You're probably aware of the widespread unease about data protection and privacy online — for example the Cambridge Analytica Facebook scandal and the other major data breaches that have been in the news so regularly.
Protecting people's data is the focus of the European "GDPR" (General Data Protection Regulation), which comes into effect later this month. It applies to everyone who does business in the EU, including us and many of our clients.
In brief the GDPR is saying that people have the right to complete control of their data, and that you, as a photographer, and we, as a hosting platform — both being in the business of gathering and publishing data — have certain obligations:
– to tell the user who we are, why we are collecting the data, who will have access to it, and how long we're keeping it for.
– to get clear consent before we collect any data (opt-out is not sufficient).
– to let users access their data, and "take it with them" (eg give it to another organisation).
– to enable users to delete their data.
– to let users know if data breaches occur.
We believe these are praiseworthy, and we will comply with them, not only in Europe but across our entire user base.
Here are a few other points to think about:
Data can only be used for the purpose you declared when it was given to you. So if you said you were gathering an email, name and address to make a sale, it's NOT permissible to then add that email to a mailing list without consent. Neither can data be shared with another organisation — so, for example, email addresses cannot be rented or sold without consent.
The above obligations extend, of course, to the relationship between you and ourselves, not just between you and your customers.

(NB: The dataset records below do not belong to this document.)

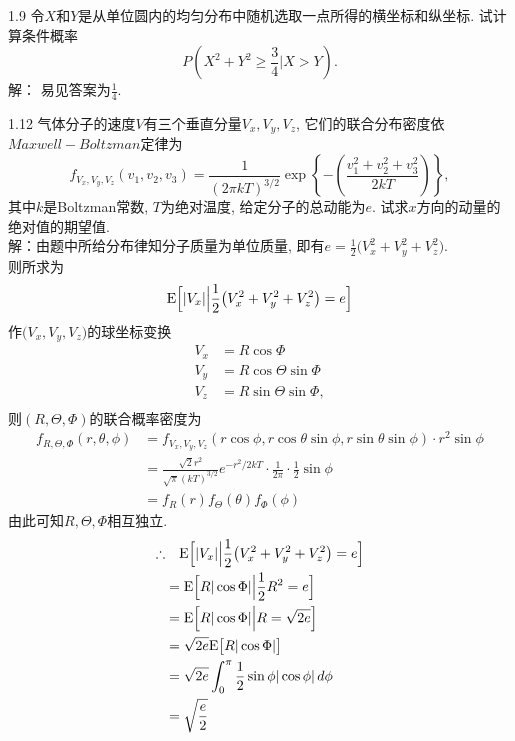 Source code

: 1.9 令$X$和$Y$是从单位圆内的均匀分布中随机选取一点所得的横坐标和纵坐标. 试计算条件概率
	\[
	P\left(X^2+Y^2 \geqslant \frac{3}{4} \bigg| X > Y\right).
	\]
解：
易见答案为$\frac{1}{4}$.






1.12 气体分子的速度$V$有三个垂直分量$V_x, V_y, V_z$, 它们的联合分布密度依$Maxwell-Boltzman$定律为
	\[
	f_{V_x, V_y, V_z}(v_1, v_2, v_3) = \frac{1}{(2\pi kT)^{3/2}}\exp\left\{-\left(\frac{v^2_1+v^2_2+v^2_3}{2kT}\right)\right\},
	\]
	其中$k$是Boltzman常数, $T$为绝对温度, 给定分子的总动能为$e$. 试求$x$方向的动量的绝对值的期望值.\\ 
解：由题中所给分布律知分子质量为单位质量, 即有$e = \frac{1}{2}\big(V^2_x+V^2_y+V^2_z\big)$.\\
则所求为
\[
\mathrm{E} \Big[|V_x|\Big|\frac{1}{2}\big(V^2_x+V^2_y+V^2_z\big) = e\Big]
\]
作$\big(V_x, V_y, V_z\big)$的球坐标变换
\[
\begin{split}
V_x & = R\cos\Phi\\
V_y & = R\cos\Theta\sin\Phi\\
V_z & = R\sin\Theta\sin\Phi,\\
\end{split}
\]
则$(R,\Theta,\Phi)$的联合概率密度为
\[
\begin{split}
f_{R,\Theta,\Phi}(r,\theta,\phi) & = f_{V_x, V_y, V_z}(r\cos\phi,r\cos\theta\sin\phi,r\sin\theta\sin\phi)\cdot r^2\sin\phi\\
								& = \frac{\sqrt{2}r^2}{\sqrt{\pi}(kT)^{3/2}}e^{-r^2/2kT}\cdot \frac{1}{2\pi}\cdot \frac{1}{2}\sin\phi\\
								& = f_R(r)f_\Theta(\theta)f_\Phi(\phi)
\end{split}
\]
由此可知$R,\Theta,\Phi$相互独立.\\
\[
\begin{split}
\therefore & \quad \mathrm{E}\Big[|V_x|\Big|\frac{1}{2}\big(V^2_x+V^2_y+V^2_z\big) = e\Big]\\
		& = \mathrm{E}\Big[R|\cos\Phi|\Big|\frac{1}{2}R^2 = e\Big]\\
		& = \mathrm{E}\Big[R|\cos\Phi|\Big|R = \sqrt{2e}\Big]\\
		& = \sqrt{2e}\mathrm{E}\big[R|\cos\Phi|\big]\\
		& = \sqrt{2e}\int^\pi_0\frac{1}{2}\sin\phi|\cos\phi|\,d\phi\\
		& = \sqrt{\frac{e}{2}}
\end{split}
\]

Also involved are Queensberry's partners in our marketing, banking, hosting and delivery infrastructure. All are major, reputable international companies who will have their own GDPR compliance policies, and with whom we only share what's necessary to, for example, process your payments and deliveries.

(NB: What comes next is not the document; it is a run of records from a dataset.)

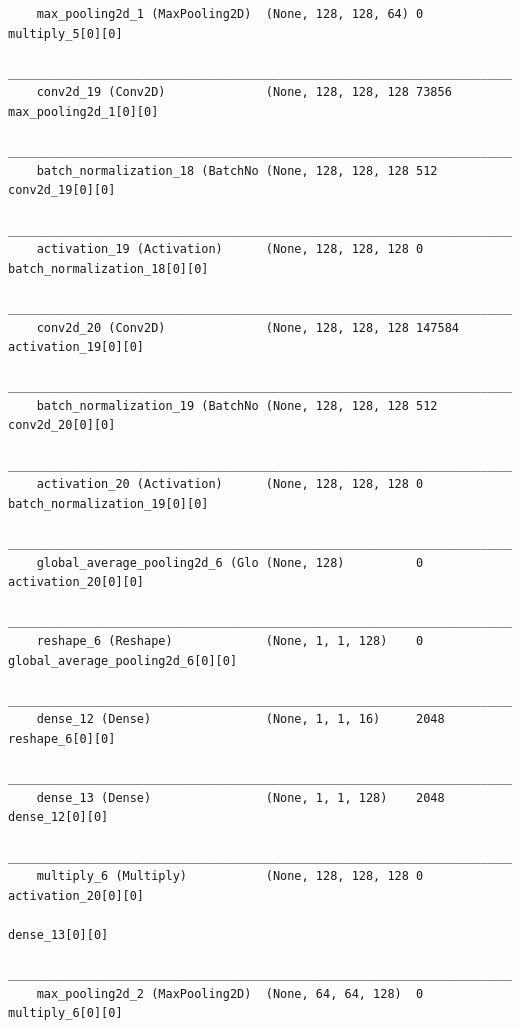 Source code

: {\begin{verbatim}
    max_pooling2d_1 (MaxPooling2D)  (None, 128, 128, 64) 0           multiply_5[0][0]                 
    __________________________________________________________________________________________________
    conv2d_19 (Conv2D)              (None, 128, 128, 128 73856       max_pooling2d_1[0][0]            
    __________________________________________________________________________________________________
    batch_normalization_18 (BatchNo (None, 128, 128, 128 512         conv2d_19[0][0]                  
    __________________________________________________________________________________________________
    activation_19 (Activation)      (None, 128, 128, 128 0           batch_normalization_18[0][0]     
    __________________________________________________________________________________________________
    conv2d_20 (Conv2D)              (None, 128, 128, 128 147584      activation_19[0][0]              
    __________________________________________________________________________________________________
    batch_normalization_19 (BatchNo (None, 128, 128, 128 512         conv2d_20[0][0]                  
    __________________________________________________________________________________________________
    activation_20 (Activation)      (None, 128, 128, 128 0           batch_normalization_19[0][0]     
    __________________________________________________________________________________________________
    global_average_pooling2d_6 (Glo (None, 128)          0           activation_20[0][0]              
    __________________________________________________________________________________________________
    reshape_6 (Reshape)             (None, 1, 1, 128)    0           global_average_pooling2d_6[0][0] 
    __________________________________________________________________________________________________
    dense_12 (Dense)                (None, 1, 1, 16)     2048        reshape_6[0][0]                  
    __________________________________________________________________________________________________
    dense_13 (Dense)                (None, 1, 1, 128)    2048        dense_12[0][0]                   
    __________________________________________________________________________________________________
    multiply_6 (Multiply)           (None, 128, 128, 128 0           activation_20[0][0]              
                                                                        dense_13[0][0]                   
    __________________________________________________________________________________________________
    max_pooling2d_2 (MaxPooling2D)  (None, 64, 64, 128)  0           multiply_6[0][0]                 

\end{verbatim}}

Photographs are considered to be personal data, and are therefore subject to the same rules. So if, like most photographers, you publish peoples' images in online galleries, or in sample albums and other promotional materials, you must have their explicit permission to do so. You need to be particularly careful with children or sensitive subject matter (eg nudity).
What are we doing about this?
In most respects we believe Workspace already complies with these requirements, but we do need to be more transparent. We are therefore modifying Workspace to make it clear why we are gathering certain information — as one example, why we need people to login or register before they can "favourite" images for their wedding album. (In that particular case we also need to enable people to delete their registration.)
We also need to make it clear that, as a hosting platform, we depend on you, the photographer, gathering the necessary permissions before you publish public image galleries in Workspace (to avoid doubt our galleries will default to the "private" setting). We already require your assurance that you have your client's permission before using photographer images in our samples and online.
More to come on all the above! Over the coming days you may notice changes in Workspace as we give effect to these requirements. We will be publishing detailed blog articles about the changes, and look forward to your comments and questions.